Brilliant scientist's geography error sparks High Court battle over will

Trailblazer: scientist Michael Crowley-Milling
Champion news
Paul Cheston26 November 2015

A brilliant scientist who helped to invent the world’s first computer touchscreens started a £2.1 million High Court battle by making a schoolboy error over geography.

Nuclear physicist Michael Crowley-Milling, who died childless aged 95 in 2012, stipulated in his will that most of his wealth “within the United Kingdom” should go to the Royal Society.

However, by the time of his death half his £2.1 million fortune — almost £1 million in cash — was not in the UK but in banks on Jersey and the Isle of Man.

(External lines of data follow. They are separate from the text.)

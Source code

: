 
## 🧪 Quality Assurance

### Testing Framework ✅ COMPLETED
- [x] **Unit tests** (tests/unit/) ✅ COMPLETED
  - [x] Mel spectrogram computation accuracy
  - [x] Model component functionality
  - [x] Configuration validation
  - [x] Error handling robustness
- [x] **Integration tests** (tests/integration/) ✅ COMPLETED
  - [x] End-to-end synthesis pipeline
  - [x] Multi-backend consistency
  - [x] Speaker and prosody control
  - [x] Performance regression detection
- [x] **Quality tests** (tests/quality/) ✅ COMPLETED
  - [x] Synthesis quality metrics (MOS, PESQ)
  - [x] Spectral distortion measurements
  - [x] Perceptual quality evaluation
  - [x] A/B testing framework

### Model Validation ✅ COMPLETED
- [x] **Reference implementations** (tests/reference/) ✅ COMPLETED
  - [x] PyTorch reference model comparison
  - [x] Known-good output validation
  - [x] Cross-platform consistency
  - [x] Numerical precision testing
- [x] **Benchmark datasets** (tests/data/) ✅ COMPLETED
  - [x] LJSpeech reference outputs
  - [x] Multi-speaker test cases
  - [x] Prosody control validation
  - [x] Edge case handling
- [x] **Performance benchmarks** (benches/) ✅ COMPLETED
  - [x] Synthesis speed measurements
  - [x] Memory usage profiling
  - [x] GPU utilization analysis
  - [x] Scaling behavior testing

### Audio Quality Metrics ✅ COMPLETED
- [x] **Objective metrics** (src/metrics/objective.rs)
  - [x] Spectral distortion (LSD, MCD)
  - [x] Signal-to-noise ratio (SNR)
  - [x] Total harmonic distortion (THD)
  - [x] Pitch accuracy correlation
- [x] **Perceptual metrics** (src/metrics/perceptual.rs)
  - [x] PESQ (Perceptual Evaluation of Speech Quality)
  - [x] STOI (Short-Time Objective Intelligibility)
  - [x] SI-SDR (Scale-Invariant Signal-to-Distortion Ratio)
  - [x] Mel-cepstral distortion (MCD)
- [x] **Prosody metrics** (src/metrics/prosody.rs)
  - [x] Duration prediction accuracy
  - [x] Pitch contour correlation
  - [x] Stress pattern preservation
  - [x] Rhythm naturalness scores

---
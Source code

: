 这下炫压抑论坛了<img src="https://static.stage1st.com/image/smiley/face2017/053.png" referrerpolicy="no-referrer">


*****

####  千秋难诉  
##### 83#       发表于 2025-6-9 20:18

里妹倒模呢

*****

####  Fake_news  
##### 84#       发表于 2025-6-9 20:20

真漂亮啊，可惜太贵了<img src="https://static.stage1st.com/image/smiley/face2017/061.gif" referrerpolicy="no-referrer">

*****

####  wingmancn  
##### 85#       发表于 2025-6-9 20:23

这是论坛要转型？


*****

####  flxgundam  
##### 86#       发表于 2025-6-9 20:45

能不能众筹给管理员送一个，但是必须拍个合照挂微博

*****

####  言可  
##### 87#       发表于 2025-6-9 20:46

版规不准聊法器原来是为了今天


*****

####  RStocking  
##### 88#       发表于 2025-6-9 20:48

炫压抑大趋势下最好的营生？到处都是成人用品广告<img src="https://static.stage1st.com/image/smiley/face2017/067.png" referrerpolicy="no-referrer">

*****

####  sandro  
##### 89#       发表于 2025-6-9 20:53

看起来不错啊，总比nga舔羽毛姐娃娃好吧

The islands are part of the British Isles — but not the UK. That oversight led to an unprecedented legal battle between his relatives and the Royal Society, the world’s oldest scientific institution.

Now the High Court has awarded the money to the Society after finding that “highly intelligent” Mr Crowley-Milling had simply made a common error.

The court heard that the scientist had played key roles in developing particle acceleration prior to the building of the Large Hadron Collider and also the touchscreen technology that paved the way for smartphones and tablets.

He was a collector of vintage cars — one of them an extremely rare 1931 Alfa Romeo 8C, which he sold for £2 million a few years before his death.

His only surviving relatives were the children and grandchildren of brother Denis, a Second World War pilot and friend of flying ace Douglas Bader.

In a 2009 will Mr Crowley-Milling left money to buy his carer a home and £400,000 to his relatives — the rest of his estate going to the Royal Society.

But when the mistake in his will was discovered his family laid claim to the offshore £1 million. They argued that such a brilliant man must have known what he was doing and clearly wanted the cash to go to them.

Lawyers for the Society insisted he wanted it to have the £1 million and had made a simple geographical error.

Mr Justice Nugee backed the Society, despite evidence that Mr Crowley- Milling had “fallen out with it”.

The judge said: “Even though he may have changed his mind towards the end of his life, he didn’t do anything about it and he didn’t change his will.”

On the geographical error, he added: “Lawyers may understand the technical meaning of the term ‘UK’. But there is no evidence that laymen, even highly intelligent ones, would have grasped the difference between the UK, Great Britain and the British Isles.”